In the meantime, I am directing my energy here:

http://97thingstodobeforeiturn97.blogspot.com/

And I'm not sure why I posted this -- no one's ever read it.

Sigh. Someday.

xoxo

Friday, November 23, 2007

FINALLY.

This is something I have been wanting to do for so long, but have been so lame about it. Maybe it's just plain laziness (always an option with me) or the usual writer's block or whatever, but the thing that's been holding me up: a dressmaker's dummy so I can shape this blog into what I want. I've logged in here, looked at the forlorn little entries and thought, "someday." I tried to take pictures of my dresses on the hangers -- BAD. I've looked on eBay, craigslist, antique stores, begged my old boss for hers...

And finally, I won one today!
formform2

It's not thee perfect one -- my boss won't give hers up -- but it's workable. I can't wait to get it.

And so now, here is my new year's resolution: I. Will. Do. This.

Saturday, July 7, 2007

Dress Form

Ohhh, I have such grandiose ideas for this blog, and one thing is holding me back (other than procrastination, but so what else is new): a dressmaker form. I've tried to take pictures of some of my clothes on hangers, and they look terrible. I need a form. Oh, I know, I need to WRITE, but I'm set on my idea.
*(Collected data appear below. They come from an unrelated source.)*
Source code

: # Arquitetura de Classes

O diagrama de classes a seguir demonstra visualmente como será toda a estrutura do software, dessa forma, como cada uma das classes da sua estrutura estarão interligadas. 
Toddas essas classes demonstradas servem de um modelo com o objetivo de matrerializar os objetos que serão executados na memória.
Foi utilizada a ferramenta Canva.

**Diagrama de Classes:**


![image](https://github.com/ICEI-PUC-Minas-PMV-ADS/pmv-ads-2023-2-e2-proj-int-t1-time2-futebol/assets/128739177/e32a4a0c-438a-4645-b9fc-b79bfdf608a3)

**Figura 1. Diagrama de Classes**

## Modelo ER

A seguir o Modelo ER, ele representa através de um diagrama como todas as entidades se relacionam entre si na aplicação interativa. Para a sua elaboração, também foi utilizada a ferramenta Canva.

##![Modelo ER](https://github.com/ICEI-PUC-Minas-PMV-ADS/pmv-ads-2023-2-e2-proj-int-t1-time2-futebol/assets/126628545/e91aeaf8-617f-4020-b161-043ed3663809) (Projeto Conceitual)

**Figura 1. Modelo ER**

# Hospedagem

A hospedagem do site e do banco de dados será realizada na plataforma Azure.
Just a quick update to keep me honest.

Friday, February 16, 2007

Beginnings

A few months ago, I was moving out of the apartment I'd lived in for ten years -- a two bedroom apartment that was all mine and had massive closets. MASSIVE. The whole reason I had moved into that apartment was for those closets; the neighborhood was dodgy, the building itself was an ugly, blocky late 50's behemoth that lacked any sort of charm that can be easily found in the San Francisco Bay Area. Ohhhh... but the closets -- all six of them. Amazing.
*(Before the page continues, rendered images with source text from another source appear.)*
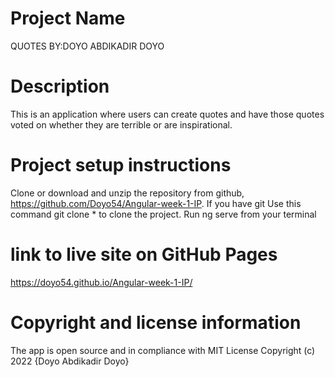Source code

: # Project Name
QUOTES
BY:DOYO ABDIKADIR DOYO

# Description
This is an application where users can create quotes and have those quotes voted on whether they are terrible or are inspirational.

# Project setup instructions
Clone or download and unzip the repository from github, https://github.com/Doyo54/Angular-week-1-IP.
If you have git Use this command git clone * to clone the project.
Run ng serve from your terminal 

# link to live site on GitHub Pages
https://doyo54.github.io/Angular-week-1-IP/ 

# Copyright and license information
The app is open source and in compliance with MIT License Copyright (c) 2022 {Doyo Abdikadir Doyo}


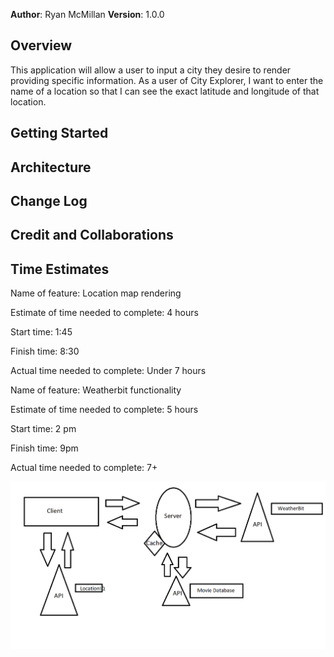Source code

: **Author**: Ryan McMillan
**Version**: 1.0.0 
<!-- (increment the patch/fix version number if you make more commits past your first submission) -->

## Overview
<!-- Provide a high level overview of what this application is and why you are building it, beyond the fact that it's an assignment for this class. (i.e. What's your problem domain?) -->
This application will allow a user to input a city they desire to render providing specific information. As a user of City Explorer, I want to enter the name of a location so that I can see the exact latitude and longitude of that location.

## Getting Started
<!-- What are the steps that a user must take in order to build this app on their own machine and get it running? -->

## Architecture
<!-- Provide a detailed description of the application design. What technologies (languages, libraries, etc) you're using, and any other relevant design information. -->

## Change Log
<!-- Use this area to document the iterative changes made to your application as each feature is successfully implemented. Use time stamps. Here's an example:

01-01-2001 4:59pm - Application now has a fully-functional express server, with a GET route for the location resource. -->

## Credit and Collaborations
<!-- Give credit (and a link) to other people or resources that helped you build this application. -->

## Time Estimates
Name of feature: Location map rendering

Estimate of time needed to complete: 4 hours

Start time: 1:45

Finish time: 8:30

Actual time needed to complete: Under 7 hours

Name of feature: Weatherbit functionality

Estimate of time needed to complete: 5 hours

Start time: 2 pm

Finish time: 9pm

Actual time needed to complete: 7+
<!-- Const API_KEY = process.env.API_KEY -->

![WhiteBoard](Whiteboard.png)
As I packed my eight hundred tons of clothes (I worked in a vintage shop for 8 years, and, after all, I had the closet space to hold it), I sobbed. I was moving into a house with tiny, narrow closets, with a boyfriend who, after all, had clothes, too. We would have to SHARE CLOSET SPACE. I envisioned the Bradys moving in together, where Mike and Carol battled over the shoe marker, but finally compromised straight down the middle with hugs and laughter. This did not happen in our case -- I got the "bigger" closet in the bedroom, and he took the one in the study. Having the bigger closet didn't solve the problem -- it barely fit my skirts, blouses and Pendleton jackets, and my rolling racks full of vintage dresses and coats wound up in the garage and other bedroom.
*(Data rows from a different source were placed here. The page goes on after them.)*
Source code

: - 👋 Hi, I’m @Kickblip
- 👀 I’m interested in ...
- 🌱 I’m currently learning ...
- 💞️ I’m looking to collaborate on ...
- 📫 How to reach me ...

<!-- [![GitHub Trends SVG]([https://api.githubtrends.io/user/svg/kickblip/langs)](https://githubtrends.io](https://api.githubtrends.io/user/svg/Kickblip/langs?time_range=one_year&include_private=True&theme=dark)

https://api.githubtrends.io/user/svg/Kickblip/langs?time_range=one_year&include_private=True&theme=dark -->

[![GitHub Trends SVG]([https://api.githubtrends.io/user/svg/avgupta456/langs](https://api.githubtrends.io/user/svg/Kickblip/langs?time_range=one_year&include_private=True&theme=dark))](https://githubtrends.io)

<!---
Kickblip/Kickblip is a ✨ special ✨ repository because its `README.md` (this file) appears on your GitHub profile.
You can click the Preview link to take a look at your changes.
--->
I probably could have gotten rid of a lot more clothes than I did when we moved, but the ones I sold at my garage sale made me want to cry. It wasn't the fact that I was clearing out and starting fresh (and that I would NEVER fit into a 26 inch waist again), but that everything had a special meaning for me. A bright yellow cotton circle skirt with painted abstract boats went to a rockabilly girl, and as I took her money I said, "Oh, I love that skirt! I got that my freshman year in college on Melrose at Jet Rag, and that's what I was wearing when I broke up with my first gay fiance!" She looked at me like, "ohhhhh-kaaaaaay..." Another girl got the story of a raggedy leopard coat with pink hairdye on the collar, and yet another girl had to hear about how I bought the polka dotted 60's bathing suit in a thrift store in Las Vegas with an optimism that my thighs never matched. And so on. All day long.

"My clothes are more of a journal than my lj is," I wrote on my (long neglected) livejournal a few days later. "You'd better use that as a book/essay/story," my friend commented back. I had been thinking about it, but it took me a long time to get here. In the meantime I read a book I found in a perfect used bookstore in New Orleans called "Love, Loss and What I Wore" with the same kind of premise. So the book's been done, and I'm sure the blog has been done to death, too, but I want to begin.

I've gotten rid of many clothes in the past, and some of them I still feel their absence acutely. The ones I have left -- the gold lame, the rayon prints, the whimsical and the plain -- they don't all get worn anymore (like I said, the 26 inch waist is a thing of the past), but they still have stories to tell. They aren't the cream of the crop -- I have no Balenciaga, Mainbocher, or even Chanel (except a faux T-Shirt that I wore when I was Eddie from "AbFab" for Halloween), and not even anything terribly fabulous. Most of my clothes have seam splits, stains, and pilling -- I couldn't even get 5 bucks for them on Ebay. I used to agonize over the flaws, but I realize now that those flaws came from wearing them, and that's where the stories are. The rip at the waist of my favorite cotton dress, awkwardly patched, came from the time my friend Matt and I found Herve Villechaize's handprints (ala Mann's Chinese Theater) South of Market late one night -- I was laughing so hard I ripped the skirt from the bodice. (Damn cotton thread.) Or the rayon print dress, that was once crisp and now limp, lost its pleats from the scorching hot day we tried to find where the Black Dahlia was buried, and hand washing didn't do the trick. Instead of lamenting the dress' former crispness, I laugh at how weird that day was.

And that's just as good.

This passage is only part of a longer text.